The task:
Pull each line containing "begin" from the data.

═══ Exercise data ═══

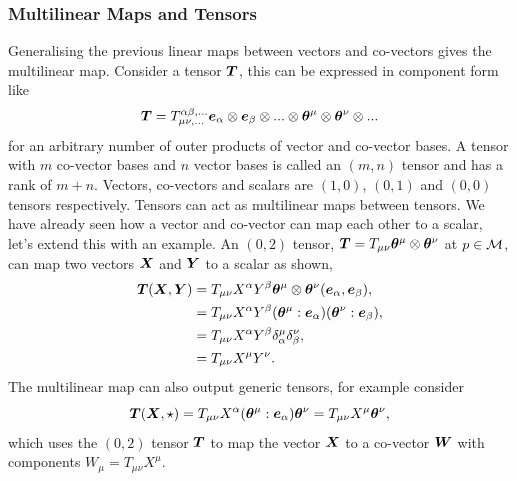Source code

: \subsubsection{Multilinear Maps and Tensors}
Generalising the previous linear maps between vectors and co-vectors gives the multilinear map. Consider a tensor $\boldsymbol{T}$, this can be expressed in component form like 
\begin{equation}\boldsymbol{T} = T^{\alpha\beta, ...}_{\mu\nu,...} \boldsymbol{e}_\alpha\otimes\boldsymbol{e}_\beta \otimes... \otimes\boldsymbol{\theta}^\mu \otimes\boldsymbol{\theta}^\nu\otimes...
\end{equation}
for an arbitrary number of outer products of vector and co-vector bases. A tensor with $m$ co-vector bases and $n$ vector bases is called an $(m,n)$ tensor and has a rank of $m+n$. Vectors, co-vectors and scalars are $(1,0)$, $(0,1)$ and $(0,0)$ tensors respectively.  Tensors can act as multilinear maps between tensors. We have already seen how a vector and co-vector can map each other to a scalar, let's extend this with an example. An $(0,2)$ tensor, $\boldsymbol{T}=T_{\mu\nu}\boldsymbol{\theta}^\mu\otimes\boldsymbol{\theta}^\nu$ at $p\in\mathcal{M}$, can map two vectors $\boldsymbol{X}$ and $\boldsymbol{Y}$ to a scalar as shown, 
\begin{align}
\boldsymbol{T}(\boldsymbol{X},\boldsymbol{Y}) 
&=T_{\mu\nu}X^\alpha Y^\beta \boldsymbol{\theta}^\mu \otimes \boldsymbol{\theta}^\nu (\boldsymbol{e}_\alpha,\boldsymbol{e}_\beta),\\
&= T_{\mu\nu}X^\alpha Y^\beta (\boldsymbol{\theta}^\mu:\boldsymbol{e}_\alpha)( \boldsymbol{\theta}^\nu:\boldsymbol{e}_\beta) ,\\
&= T_{\mu\nu}X^\alpha Y^\beta \delta^\mu_\alpha  \delta^\nu_\beta ,\\
&= T_{\mu\nu}X^\mu Y^\nu.
\end{align}
The multilinear map can also output generic tensors, for example consider 
\begin{equation}
\boldsymbol{T}(\boldsymbol{X},\star) = T_{\mu\nu} X^\alpha (\boldsymbol{\theta}^\mu:\boldsymbol{e}_\alpha)\boldsymbol{\theta}^\nu = T_{\mu\nu}X^\mu \boldsymbol{\theta}^\nu,
\end{equation}
which uses the $(0,2)$ tensor $\boldsymbol{T}$ to map the vector $\boldsymbol{X}$ to a co-vector $\boldsymbol{W}$ with components $W_\mu = T_{\mu\nu}X^\mu$.


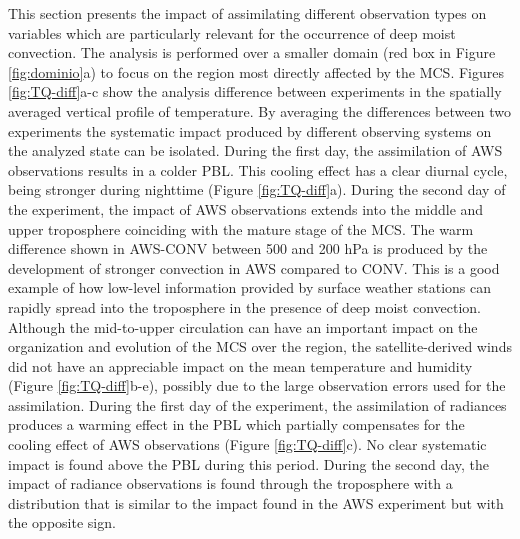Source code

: \documentclass[final,5p,times,twocolumn,authoryear]{elsarticle} %
\begin{document}
This section presents the impact of assimilating different observation types on variables which are particularly relevant for the occurrence of deep moist convection. The analysis is performed over a smaller domain (red box in Figure \ref{fig:dominio}a) to focus on the region most directly affected by the MCS. Figures \ref{fig:TQ-diff}a-c show the analysis difference between experiments in the spatially averaged vertical profile of temperature. By averaging the differences between two experiments the systematic impact produced by different observing systems on the analyzed state can be isolated. During the first day, the assimilation of AWS observations results in a colder PBL. This cooling effect has a clear diurnal cycle, being stronger during nighttime (Figure \ref{fig:TQ-diff}a). During the second day of the experiment, the impact of AWS observations extends into the middle and upper troposphere coinciding with the mature stage of the MCS. The warm difference shown in AWS-CONV between 500 and 200 hPa is produced by the development of stronger convection in AWS compared to CONV. This is a good example of how low-level information provided by surface weather stations can rapidly spread into the troposphere in the presence of deep moist convection. Although the mid-to-upper circulation can have an important impact on the organization and evolution of the MCS over the region, the satellite-derived winds did not have an appreciable impact on the mean temperature and humidity (Figure \ref{fig:TQ-diff}b-e), possibly due to the large observation errors used for the assimilation.
During the first day of the experiment, the assimilation of radiances produces a warming effect in the PBL which partially compensates for the cooling effect of AWS observations (Figure \ref{fig:TQ-diff}c). No clear systematic impact is found above the PBL during this period. During the second day, the impact of radiance observations is found through the troposphere with a distribution that is similar to the impact found in the AWS experiment but with the opposite sign.
\end{document}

═══

Result of this exercise:
\begin{equation}\boldsymbol{T} = T^{\alpha\beta, ...}_{\mu\nu,...} \boldsymbol{e}_\alpha\otimes\boldsymbol{e}_\beta \otimes... \otimes\boldsymbol{\theta}^\mu \otimes\boldsymbol{\theta}^\nu\otimes...
\begin{align}
\begin{equation}
\begin{document}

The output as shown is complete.